Dataset records:
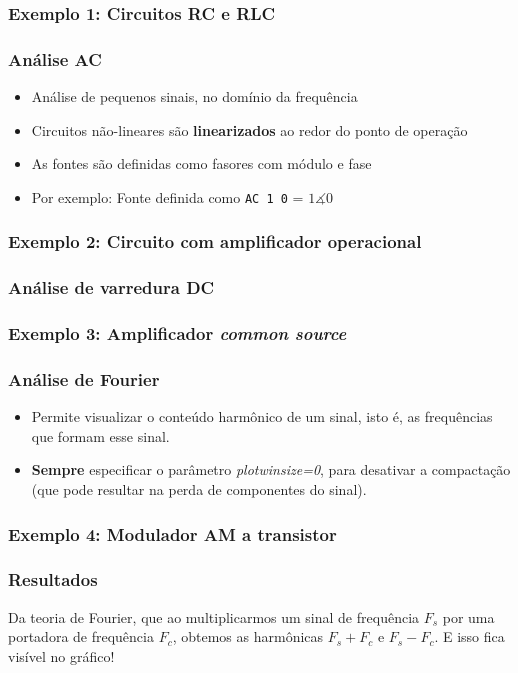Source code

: \documentclass{beamer}
\begin{document}
\begin{frame}
\frametitle{Exemplo 1: Circuitos RC e RLC}
\end{frame}

\begin{frame}
\frametitle{Análise AC}
\begin{itemize}
\item{Análise de pequenos sinais, no domínio da frequência}
\item{Circuitos não-lineares são \textbf{linearizados} ao redor do ponto de operação}

\item{As fontes são definidas como fasores com módulo e fase}
\item{Por exemplo: Fonte definida como \texttt{AC 1 0} = $1\measuredangle 0$} 
\end{itemize}
\end{frame}

\begin{frame}
\frametitle{Exemplo 2: Circuito com amplificador operacional}
\end{frame}

\begin{frame}
\frametitle{Análise de varredura DC}
\end{frame}

\begin{frame}
\frametitle{Exemplo 3: Amplificador \textit{common source}}
\end{frame}

\begin{frame}
\frametitle{Análise de Fourier}
\begin{itemize}
\item Permite visualizar o conteúdo harmônico de um sinal, isto é, as frequências que formam esse sinal.
\item \textbf{Sempre} especificar o parâmetro \textit{plotwinsize=0}, para desativar a compactação (que pode resultar na perda de componentes do sinal).
\end{itemize}
\end{frame}

\begin{frame}
\frametitle{Exemplo 4: Modulador AM a transistor}
\end{frame}

\begin{frame}
\frametitle{Resultados}
Da teoria de Fourier, que ao multiplicarmos um sinal de frequência $F_s$ por uma portadora de frequência $F_c$, obtemos as harmônicas $F_s + F_c$ e $F_s - F_c$. E isso fica visível no gráfico!
\end{frame}
\end{document}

• [Task item] Return each full line of the entries that contains the word "como".

• [Response to the exercise]
\item{As fontes são definidas como fasores com módulo e fase}
\item{Por exemplo: Fonte definida como \texttt{AC 1 0} = $1\measuredangle 0$} 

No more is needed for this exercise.